One February evening, in 1944, seven well-healed gentlemen met at a Boston estate. The gentlemen shared not only wealth and privilege, but also a love of driving and owning the specially engineered and built vehicles they called “sports cars”. The group elected officers, drafted a constitution, including strict membership rules designed to invite only their kind into the fold and gave their club a name. This was the rather auspicious beginning of the Sports Car Club of America. The club was formed more to promote the preservation and restoration of early sports cars than to host racing events.
In an interview with the author, Ted Robertson, one of the original founders and its first president, recalled his vision of what the club would become.
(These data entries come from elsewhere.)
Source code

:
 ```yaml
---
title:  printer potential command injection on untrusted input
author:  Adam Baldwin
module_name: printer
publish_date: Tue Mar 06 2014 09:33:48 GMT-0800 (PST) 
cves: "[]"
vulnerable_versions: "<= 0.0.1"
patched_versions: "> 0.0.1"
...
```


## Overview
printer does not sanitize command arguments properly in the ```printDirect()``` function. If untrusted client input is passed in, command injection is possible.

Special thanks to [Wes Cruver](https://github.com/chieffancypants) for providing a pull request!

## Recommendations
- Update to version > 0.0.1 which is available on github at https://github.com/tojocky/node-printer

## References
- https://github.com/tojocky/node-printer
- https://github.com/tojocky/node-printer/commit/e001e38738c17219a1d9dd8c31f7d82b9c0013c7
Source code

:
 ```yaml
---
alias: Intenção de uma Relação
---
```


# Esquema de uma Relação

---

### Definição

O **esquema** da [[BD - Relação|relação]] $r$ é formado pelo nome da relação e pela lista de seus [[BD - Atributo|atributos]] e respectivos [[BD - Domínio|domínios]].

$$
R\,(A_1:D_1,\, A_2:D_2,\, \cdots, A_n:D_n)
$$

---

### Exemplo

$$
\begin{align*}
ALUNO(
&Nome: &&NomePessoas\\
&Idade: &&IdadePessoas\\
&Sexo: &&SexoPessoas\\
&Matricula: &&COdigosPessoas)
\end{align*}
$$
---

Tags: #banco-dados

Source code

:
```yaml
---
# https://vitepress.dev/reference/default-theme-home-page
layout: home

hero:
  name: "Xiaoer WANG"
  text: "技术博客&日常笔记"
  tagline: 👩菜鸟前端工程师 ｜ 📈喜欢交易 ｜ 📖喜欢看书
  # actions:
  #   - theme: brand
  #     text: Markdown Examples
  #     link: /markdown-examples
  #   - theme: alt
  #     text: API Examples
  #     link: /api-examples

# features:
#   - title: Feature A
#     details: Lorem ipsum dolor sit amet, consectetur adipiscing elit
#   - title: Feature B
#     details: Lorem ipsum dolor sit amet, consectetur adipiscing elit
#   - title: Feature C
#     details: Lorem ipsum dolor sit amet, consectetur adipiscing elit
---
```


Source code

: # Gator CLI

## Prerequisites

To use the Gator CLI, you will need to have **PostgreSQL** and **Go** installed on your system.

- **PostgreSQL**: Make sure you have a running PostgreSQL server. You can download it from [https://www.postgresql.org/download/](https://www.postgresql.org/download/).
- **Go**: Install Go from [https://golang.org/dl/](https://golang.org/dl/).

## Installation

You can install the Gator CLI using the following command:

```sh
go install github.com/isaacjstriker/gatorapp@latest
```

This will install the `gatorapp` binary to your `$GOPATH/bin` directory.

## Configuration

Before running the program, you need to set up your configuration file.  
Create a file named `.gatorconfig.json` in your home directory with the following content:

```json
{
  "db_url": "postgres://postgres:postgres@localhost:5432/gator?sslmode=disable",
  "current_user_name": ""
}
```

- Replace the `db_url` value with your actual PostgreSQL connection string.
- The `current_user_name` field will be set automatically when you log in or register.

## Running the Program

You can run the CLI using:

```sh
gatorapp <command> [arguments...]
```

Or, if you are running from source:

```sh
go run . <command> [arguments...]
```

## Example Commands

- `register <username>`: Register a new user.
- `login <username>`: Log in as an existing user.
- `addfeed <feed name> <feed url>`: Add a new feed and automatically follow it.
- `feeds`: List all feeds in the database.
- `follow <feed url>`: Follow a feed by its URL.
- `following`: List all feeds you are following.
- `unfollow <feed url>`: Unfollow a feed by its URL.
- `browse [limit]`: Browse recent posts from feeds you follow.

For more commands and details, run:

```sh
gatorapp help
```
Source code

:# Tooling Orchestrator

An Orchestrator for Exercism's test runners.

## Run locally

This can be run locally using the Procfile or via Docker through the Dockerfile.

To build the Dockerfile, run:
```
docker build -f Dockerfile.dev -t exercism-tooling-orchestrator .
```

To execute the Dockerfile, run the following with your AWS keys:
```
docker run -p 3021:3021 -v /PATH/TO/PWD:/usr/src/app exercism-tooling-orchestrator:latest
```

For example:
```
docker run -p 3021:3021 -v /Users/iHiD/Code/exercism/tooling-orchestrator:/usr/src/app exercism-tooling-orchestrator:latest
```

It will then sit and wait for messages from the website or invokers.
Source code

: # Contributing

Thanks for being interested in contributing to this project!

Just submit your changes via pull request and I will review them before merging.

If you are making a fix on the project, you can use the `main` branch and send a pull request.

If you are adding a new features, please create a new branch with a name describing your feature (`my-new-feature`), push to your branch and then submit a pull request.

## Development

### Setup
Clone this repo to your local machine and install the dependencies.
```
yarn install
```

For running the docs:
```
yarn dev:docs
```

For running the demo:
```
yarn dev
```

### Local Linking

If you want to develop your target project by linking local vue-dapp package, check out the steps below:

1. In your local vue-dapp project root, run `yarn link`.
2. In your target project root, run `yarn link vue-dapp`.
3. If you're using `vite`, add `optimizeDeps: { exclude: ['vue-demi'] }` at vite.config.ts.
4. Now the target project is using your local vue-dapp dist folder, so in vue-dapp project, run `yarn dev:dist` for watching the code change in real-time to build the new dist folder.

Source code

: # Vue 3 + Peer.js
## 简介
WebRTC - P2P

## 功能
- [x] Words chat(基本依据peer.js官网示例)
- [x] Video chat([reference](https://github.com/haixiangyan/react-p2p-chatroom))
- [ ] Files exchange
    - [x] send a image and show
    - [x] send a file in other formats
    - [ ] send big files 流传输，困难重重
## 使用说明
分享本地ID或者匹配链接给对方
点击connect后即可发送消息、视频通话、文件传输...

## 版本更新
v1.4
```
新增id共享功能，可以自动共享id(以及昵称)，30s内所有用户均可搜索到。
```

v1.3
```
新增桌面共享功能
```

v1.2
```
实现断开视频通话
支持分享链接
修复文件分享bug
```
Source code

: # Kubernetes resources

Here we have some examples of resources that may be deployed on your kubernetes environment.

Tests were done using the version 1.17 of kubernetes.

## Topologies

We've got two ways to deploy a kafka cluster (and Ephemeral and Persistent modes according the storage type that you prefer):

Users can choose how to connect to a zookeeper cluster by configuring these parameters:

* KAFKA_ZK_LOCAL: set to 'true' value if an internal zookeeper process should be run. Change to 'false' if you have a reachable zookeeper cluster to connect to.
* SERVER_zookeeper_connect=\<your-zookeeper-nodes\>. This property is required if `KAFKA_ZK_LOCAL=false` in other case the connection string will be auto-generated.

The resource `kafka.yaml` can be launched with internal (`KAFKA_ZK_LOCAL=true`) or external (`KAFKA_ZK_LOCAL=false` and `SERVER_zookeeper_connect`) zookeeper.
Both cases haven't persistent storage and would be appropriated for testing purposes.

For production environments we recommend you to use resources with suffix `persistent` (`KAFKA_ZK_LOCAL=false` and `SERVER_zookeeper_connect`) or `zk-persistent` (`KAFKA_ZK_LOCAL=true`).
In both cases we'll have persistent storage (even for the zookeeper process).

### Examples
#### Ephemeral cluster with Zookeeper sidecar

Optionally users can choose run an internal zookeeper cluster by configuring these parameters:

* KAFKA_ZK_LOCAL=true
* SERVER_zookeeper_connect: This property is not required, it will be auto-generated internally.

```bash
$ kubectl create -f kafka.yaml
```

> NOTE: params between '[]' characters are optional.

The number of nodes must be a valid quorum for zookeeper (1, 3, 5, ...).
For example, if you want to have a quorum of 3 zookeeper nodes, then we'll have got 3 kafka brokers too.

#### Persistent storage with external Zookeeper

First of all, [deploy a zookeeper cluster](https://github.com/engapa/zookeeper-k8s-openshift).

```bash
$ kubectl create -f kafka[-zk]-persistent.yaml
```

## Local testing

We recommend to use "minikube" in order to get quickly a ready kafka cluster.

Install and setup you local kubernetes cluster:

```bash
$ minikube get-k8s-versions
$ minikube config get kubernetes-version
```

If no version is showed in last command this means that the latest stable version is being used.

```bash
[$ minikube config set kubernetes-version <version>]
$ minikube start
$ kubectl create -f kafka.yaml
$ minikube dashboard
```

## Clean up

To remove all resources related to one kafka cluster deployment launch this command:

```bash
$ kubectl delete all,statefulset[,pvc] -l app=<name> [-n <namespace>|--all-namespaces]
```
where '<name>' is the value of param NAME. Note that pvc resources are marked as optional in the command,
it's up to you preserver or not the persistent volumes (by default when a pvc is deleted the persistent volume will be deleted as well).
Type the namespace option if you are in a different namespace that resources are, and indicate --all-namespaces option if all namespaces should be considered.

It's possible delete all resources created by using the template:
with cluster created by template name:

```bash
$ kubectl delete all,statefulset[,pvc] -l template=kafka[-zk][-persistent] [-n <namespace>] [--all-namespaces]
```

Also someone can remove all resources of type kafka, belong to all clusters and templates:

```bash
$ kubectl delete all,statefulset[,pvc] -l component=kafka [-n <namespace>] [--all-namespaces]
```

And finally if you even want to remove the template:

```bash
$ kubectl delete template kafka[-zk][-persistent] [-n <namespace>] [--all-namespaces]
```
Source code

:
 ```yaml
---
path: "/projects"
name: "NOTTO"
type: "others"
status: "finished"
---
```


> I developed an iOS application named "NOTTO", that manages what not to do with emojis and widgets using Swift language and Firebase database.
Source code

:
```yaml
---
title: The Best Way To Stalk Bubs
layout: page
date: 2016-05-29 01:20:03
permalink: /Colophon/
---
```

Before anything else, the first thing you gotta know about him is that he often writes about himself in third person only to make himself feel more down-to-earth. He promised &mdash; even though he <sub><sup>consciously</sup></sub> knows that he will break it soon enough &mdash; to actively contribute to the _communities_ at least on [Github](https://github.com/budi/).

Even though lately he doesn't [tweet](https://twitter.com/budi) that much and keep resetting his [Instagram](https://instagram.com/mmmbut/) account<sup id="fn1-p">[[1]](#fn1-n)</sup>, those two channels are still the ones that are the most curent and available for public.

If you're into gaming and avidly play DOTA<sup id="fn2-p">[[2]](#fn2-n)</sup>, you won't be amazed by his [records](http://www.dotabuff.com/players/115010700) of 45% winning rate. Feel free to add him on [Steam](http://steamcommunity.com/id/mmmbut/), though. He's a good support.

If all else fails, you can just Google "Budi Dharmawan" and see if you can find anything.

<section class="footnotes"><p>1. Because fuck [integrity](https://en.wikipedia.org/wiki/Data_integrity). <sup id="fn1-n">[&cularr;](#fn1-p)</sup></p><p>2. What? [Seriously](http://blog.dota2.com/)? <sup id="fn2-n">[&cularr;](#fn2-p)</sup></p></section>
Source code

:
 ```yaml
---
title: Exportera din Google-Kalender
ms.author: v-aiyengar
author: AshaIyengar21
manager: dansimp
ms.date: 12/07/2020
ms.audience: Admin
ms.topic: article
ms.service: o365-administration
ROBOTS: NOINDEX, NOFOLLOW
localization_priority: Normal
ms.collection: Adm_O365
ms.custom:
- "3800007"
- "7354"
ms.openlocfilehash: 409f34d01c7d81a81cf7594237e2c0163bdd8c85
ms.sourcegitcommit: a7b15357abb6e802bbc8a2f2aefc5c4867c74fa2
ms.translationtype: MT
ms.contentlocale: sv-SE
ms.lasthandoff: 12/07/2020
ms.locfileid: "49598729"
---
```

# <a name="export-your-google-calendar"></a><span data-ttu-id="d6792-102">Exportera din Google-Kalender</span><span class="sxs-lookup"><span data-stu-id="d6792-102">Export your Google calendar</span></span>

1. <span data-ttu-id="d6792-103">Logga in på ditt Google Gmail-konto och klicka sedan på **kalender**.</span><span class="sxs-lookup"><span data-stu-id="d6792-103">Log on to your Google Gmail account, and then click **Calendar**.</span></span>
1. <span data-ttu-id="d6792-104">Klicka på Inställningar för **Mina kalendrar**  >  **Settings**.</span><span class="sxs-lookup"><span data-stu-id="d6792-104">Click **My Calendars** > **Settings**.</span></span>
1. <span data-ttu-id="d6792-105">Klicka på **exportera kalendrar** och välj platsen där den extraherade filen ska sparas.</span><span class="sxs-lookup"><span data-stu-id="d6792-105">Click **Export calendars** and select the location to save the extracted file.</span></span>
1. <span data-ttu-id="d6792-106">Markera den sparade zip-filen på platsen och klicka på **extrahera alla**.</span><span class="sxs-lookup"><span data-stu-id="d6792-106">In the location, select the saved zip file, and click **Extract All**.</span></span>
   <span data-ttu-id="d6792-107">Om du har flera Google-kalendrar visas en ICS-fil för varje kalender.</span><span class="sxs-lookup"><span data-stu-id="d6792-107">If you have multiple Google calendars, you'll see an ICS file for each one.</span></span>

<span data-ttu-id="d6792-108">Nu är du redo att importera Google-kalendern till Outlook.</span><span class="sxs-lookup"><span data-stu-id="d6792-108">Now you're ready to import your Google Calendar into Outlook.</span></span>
“His focus when he wrote the draft of the club constitution and called together some of his similar minded friends for the first meeting was to create a club of ‘owners of elderly sports cars to insure their preservation’.”
The original seven considered themselves more collectors than sportsmen. But, as happens when men meet cars, racing events soon followed. There were more and more events as years passed and the SCCA expanded into other regions, earning the club its recognition as a premier sanctioning body.
In his newest release, “The Gentlemen's Club: The Growth and Transition of American Sports Car Racing”, author Pete Hylton traces the evolution of the club and the sport from its rather staid roots as an elite organization of seven to the ranks of more than 50,000 members from all backgrounds.
As racing grew in popularity during the 1940's and 1950's, racing organizations came and went, often in amid a flurry of ill will and harsh words. Hylton records the clash between the SCCA and the United States Auto Club (USAC); the confrontation between the American Automobile Association and the SCCA; and the fight between opposing factions within the SCCA over whether or not to adopt professional racing.
The book includes detailed accounts and vintage photos of the “race no one remembers”--the international challenge race, held in 1951, between the team of SCCA drivers representing the United States and a team of Argentine drivers from Buenos Aries. Hylton also wrote a chapter on the “much maligned and misunderstood” Second Can-Am series (1977 to 1986). Of course, there are plenty of stories and photos of the cars and the drivers from the early years.
This is Hylton’s second book. His first, Ghost Tracks, was released in 2007. A sequel, More Ghost Tracks, is scheduled for release later this year.